### Data listing

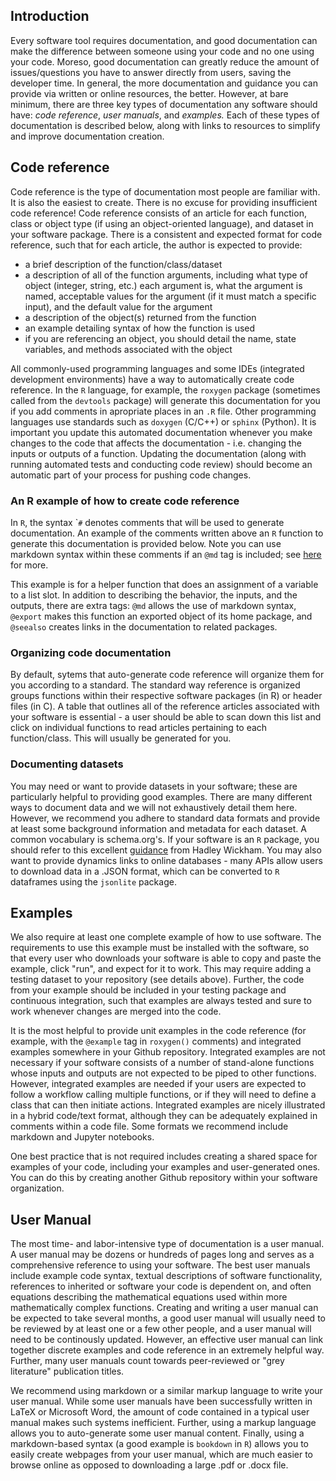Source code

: Introduction
------------

Every software tool requires documentation, and good documentation can
make the difference between someone using your code and no one using
your code. Moreso, good documentation can greatly reduce the amount of
issues/questions you have to answer directly from users, saving the
developer time. In general, the more documentation and guidance you can
provide via written or online resources, the better. However, at bare
minimum, there are three key types of documentation any software should
have: *code reference*, *user manuals*, and *examples.* Each of these
types of documentation is described below, along with links to resources
to simplify and improve documentation creation.

Code reference
--------------

Code reference is the type of documentation most people are familiar
with. It is also the easiest to create. There is no excuse for providing
insufficient code reference! Code reference consists of an article for
each function, class or object type (if using an object-oriented
language), and dataset in your software package. There is a consistent
and expected format for code reference, such that for each article, the
author is expected to provide:

-   a brief description of the function/class/dataset
-   a description of all of the function arguments, including what type
    of object (integer, string, etc.) each argument is, what the
    argument is named, acceptable values for the argument (if it must
    match a specific input), and the default value for the argument
-   a description of the object(s) returned from the function
-   an example detailing syntax of how the function is used
-   if you are referencing an object, you should detail the name, state
    variables, and methods associated with the object

All commonly-used programming languages and some IDEs (integrated
development environments) have a way to automatically create code
reference. In the `R` language, for example, the `roxygen` package
(sometimes called from the `devtools` package) will generate this
documentation for you if you add comments in apropriate places in an
`.R` file. Other programming languages use standards such as `doxygen`
(C/C++) or `sphinx` (Python). It is important you update this automated
documentation whenever you make changes to the code that affects the
documentation - i.e. changing the inputs or outputs of a function.
Updating the documentation (along with running automated tests and
conducting code review) should become an automatic part of your process
for pushing code changes.

### An R example of how to create code reference

In `R`, the syntax \``#` denotes comments that will be used to generate
documentation. An example of the comments written above an `R` function
to generate this documentation is provided below. Note you can use
markdown syntax within these comments if an `@md` tag is included; see
[here](https://cran.r-project.org/web/packages/roxygen2/vignettes/markdown.html)
for more.

This example is for a helper function that does an assignment of a
variable to a list slot. In addition to describing the behavior, the
inputs, and the outputs, there are extra tags: `@md` allows the use of
markdown syntax, `@export` makes this function an exported object of its
home package, and `@seealso` creates links in the documentation to
related packages.

### Organizing code documentation

By default, sytems that auto-generate code reference will organize them
for you according to a standard. The standard way reference is organized
groups functions within their respective software packages (in R) or
header files (in C). A table that outlines all of the reference articles
associated with your software is essential - a user should be able to
scan down this list and click on individual functions to read articles
pertaining to each function/class. This will usually be generated for
you.

### Documenting datasets

You may need or want to provide datasets in your software; these are
particularly helpful to providing good examples. There are many
different ways to document data and we will not exhaustively detail them
here. However, we recommend you adhere to standard data formats and
provide at least some background information and metadata for each
dataset. A common vocabulary is schema.org's. If your software is an `R`
package, you should refer to this excellent
[guidance](http://r-pkgs.had.co.nz/data.html) from Hadley Wickham. You
may also want to provide dynamics links to online databases - many APIs
allow users to download data in a .JSON format, which can be converted
to `R` dataframes using the `jsonlite` package.

Examples
--------

We also require at least one complete example of how to use software.
The requirements to use this example must be installed with the
software, so that every user who downloads your software is able to copy
and paste the example, click "run", and expect for it to work. This may
require adding a testing dataset to your repository (see details above).
Further, the code from your example should be included in your testing
package and continuous integration, such that examples are always tested
and sure to work whenever changes are merged into the code.

It is the most helpful to provide unit examples in the code reference
(for example, with the `@example` tag in `roxygen()` comments) and
integrated examples somewhere in your Github repository. Integrated
examples are not necessary if your software consists of a number of
stand-alone functions whose inputs and outputs are not expected to be
piped to other functions. However, integrated examples are needed if
your users are expected to follow a workflow calling multiple functions,
or if they will need to define a class that can then initiate actions.
Integrated examples are nicely illustrated in a hybrid code/text format,
although they can be adequately explained in comments within a code
file. Some formats we recommend include markdown and Jupyter notebooks.

One best practice that is not required includes creating a shared space
for examples of your code, including your examples and user-generated
ones. You can do this by creating another Github repository within your
software organization.

User Manual
-----------

The most time- and labor-intensive type of documentation is a user
manual. A user manual may be dozens or hundreds of pages long and serves
as a comprehensive reference to using your software. The best user
manuals include example code syntax, textual descriptions of software
functionality, references to inherited or software your code is
dependent on, and often equations describing the mathematical equations
used within more mathematically complex functions. Creating and writing
a user manual can be expected to take several months, a good user manual
will usually need to be reviewed by at least one or a few other people,
and a user manual will need to be continously updated. However, an
effective user manual can link together discrete examples and code
reference in an extremely helpful way. Further, many user manuals count
towards peer-reviewed or "grey literature" publication titles.

We recommend using markdown or a similar markup language to write your
user manual. While some user manuals have been successfully written in
LaTeX or Microsoft Word, the amount of code contained in a typical user
manual makes such systems inefficient. Further, using a markup language
allows you to auto-generate some user manual content. Finally, using a
markdown-based syntax (a good example is `bookdown` in `R`) allows you
to easily create webpages from your user manual, which are much easier
to browse online as opposed to downloading a large .pdf or .docx file.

### Exercise prompt
With the line holding "This example is" as the first and the line holding "may also want" as the last, please transcribe exactly the lines of the material above in that range and nothing else.

### Reply
This example is for a helper function that does an assignment of a
variable to a list slot. In addition to describing the behavior, the
inputs, and the outputs, there are extra tags: `@md` allows the use of
markdown syntax, `@export` makes this function an exported object of its
home package, and `@seealso` creates links in the documentation to
related packages.

### Organizing code documentation

By default, sytems that auto-generate code reference will organize them
for you according to a standard. The standard way reference is organized
groups functions within their respective software packages (in R) or
header files (in C). A table that outlines all of the reference articles
associated with your software is essential - a user should be able to
scan down this list and click on individual functions to read articles
pertaining to each function/class. This will usually be generated for
you.

### Documenting datasets

You may need or want to provide datasets in your software; these are
particularly helpful to providing good examples. There are many
different ways to document data and we will not exhaustively detail them
here. However, we recommend you adhere to standard data formats and
provide at least some background information and metadata for each
dataset. A common vocabulary is schema.org's. If your software is an `R`
package, you should refer to this excellent
[guidance](http://r-pkgs.had.co.nz/data.html) from Hadley Wickham. You
may also want to provide dynamics links to online databases - many APIs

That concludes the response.